Bruce Peren's "response"

Tuesday, 16 December 2003  |  aseigo

Here are the points in the order they were presented in Bruce Peren's reply to the KDE in User Linux proposal, along with my thoughts on them. It's All Emotional

Bruce first tries to explain it away by saying, "it's simply unbearable for their personal GUI not to be the one chosen for our project", after making references to emotional investments. He's right in that people do care for and about that which they create. He's wrong in that the "emotional investment" is why many of us had issues with the choice to ban KDE/Qt from his project.

The real reasons are that Bruce's declaration ignores market realities. User Linux will be a less useful operating system and is already less applicable to many of the people who wished to be involved in and support it. It will also lead to the reinvention of the wheel and wasted resources. Instead of using the best applications available, Bruce has doomed User Linux to mediocrity and spending vast amounts of effort on creating things that already exist.
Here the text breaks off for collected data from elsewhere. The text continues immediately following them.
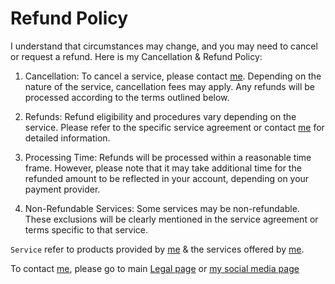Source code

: # Refund Policy

I understand that circumstances may change, and you may need to cancel or request a refund. Here is my Cancellation & Refund Policy:

1. Cancellation: To cancel a service, please contact [me][me]. Depending on the nature of the service, cancellation fees may apply. Any refunds will be processed according to the terms outlined below.

2. Refunds: Refund eligibility and procedures vary depending on the service. Please refer to the specific service agreement or contact [me][me] for detailed information.

3. Processing Time: Refunds will be processed within a reasonable time frame. However, please note that it may take additional time for the refunded amount to be reflected in your account, depending on your payment provider.

4. Non-Refundable Services: Some services may be non-refundable. These exclusions will be clearly mentioned in the service agreement or terms specific to that service.

`Service` refer to products provided by [me][me] & the services offered by [me][me].

To contact [me][me], please go to main [Legal page](./README.md) or [my social media page](../Myself_On_internet.md)

[me]: https://www.linkedin.com/in/mihir-rabade/
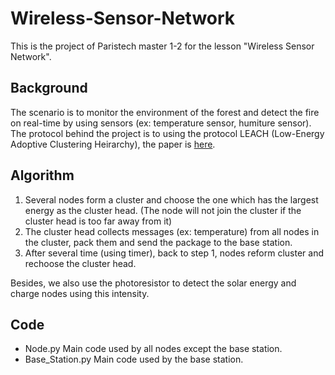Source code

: # Wireless-Sensor-Network
This is the project of Paristech master 1-2 for the lesson "Wireless Sensor Network".

## Background
The scenario is to monitor the environment of the forest and detect the fire on real-time by using sensors (ex: temperature sensor, humiture sensor).
The protocol behind the project is to using the protocol LEACH (Low-Energy Adoptive Clustering Heirarchy), the paper is [here](https://ieeexplore.ieee.org/abstract/document/926982/).

## Algorithm
1. Several nodes form a cluster and choose the one which has the largest energy as the cluster head. (The node will not join the cluster if the cluster head is too far away from it)
2. The cluster head collects messages (ex: temperature) from all nodes in the cluster, pack them and send the package to the base station.
3. After several time (using timer), back to step 1, nodes reform cluster and rechoose the cluster head.

Besides, we also use the photoresistor to detect the solar energy and charge nodes using this intensity.

## Code
- Node.py
Main code used by all nodes except the base station.
- Base_Station.py
Main code used by the base station.
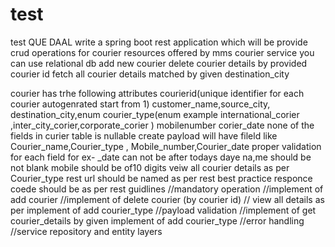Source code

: # test
test
QUE DAAL
write a spring boot rest application which will be provide crud  operations for courier resources offered by mms courier service you can use relational db
add new courier
delete courier details by provided courier id
fetch all courier details matched by given destination_city

courier has trhe following attributes
courierid(unique identifier for each courier autogenrated start from 1)
customer_name,source_city, destination_city,enum courier_type(enum example international_corier ,inter_city_corier,corporate_corier )
mobilenumber corier_date
none of the fields in curier table is nullable
create payload will have fileld like Courier_name,Courier_type , Mobile_number,Courier_date 
proper validation for each field for ex- _date can not be after  todays daye na,me should be not blank mobile should be of10 digits 
veiw all courier details as per Courier_type 
rest url should be named as per rest best practice
responce coede should be as per rest guidlines 
//mandatory operation 
//implement of add courier 
//implement of delete courier  (by courier id)
// view all details  as per implement of add courier_type
//payload validation 
//implement of get courier_details by given implement of add courier_type
//error handling
//service repository and entity layers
Bruce's declaration will not stop others from supporting KDE as he noted. Ditto for MySQL. Bruce has guaranteed that there will be unneccesary variation and forking within the User Linux base if and when it materializes. So much for a uniform platform.

Finally, it also showed the rule-by-fiat nature of Bruce's project. I don't know about you, but I don't trust my time and energy to one man's decision making process when it fails to draw upon the experiences and knowledge of those around him.

It Doesn't Affect Users

Bruce argues that users don't care what toolkit the programs they use are written in.He tried to pass it off as a developer issue that won't really affect anyone. Well, he's right in that users don't care what toolkits are used, but that is only true if things work. When a user tries to use an application and can't because her OS doesn't support that toolkit, she doesn't care why that toolkit isn't there, she only cares that it's rendered her system unable to run that program.

By not supporting KDE, User Linux will not be able to offer access to the thousands of KDE applications available. The same is true for MySQL. Explain that to your users.

Bruce actually got it completely backwards: toolkits don't matter to users, they just want everything to work. So it's up to the developers to normalize them as much as possible. This is a reality that the KDE proposal recognized and addressed with possible solutions.

It's an Economic Issue Part 1: Support

Bruce then tries to pass it off as an economic imperitive: if there's both KDE and GNOME then companies that wish to support User Linux may not be able to afford to. But this makes absolutely no sense.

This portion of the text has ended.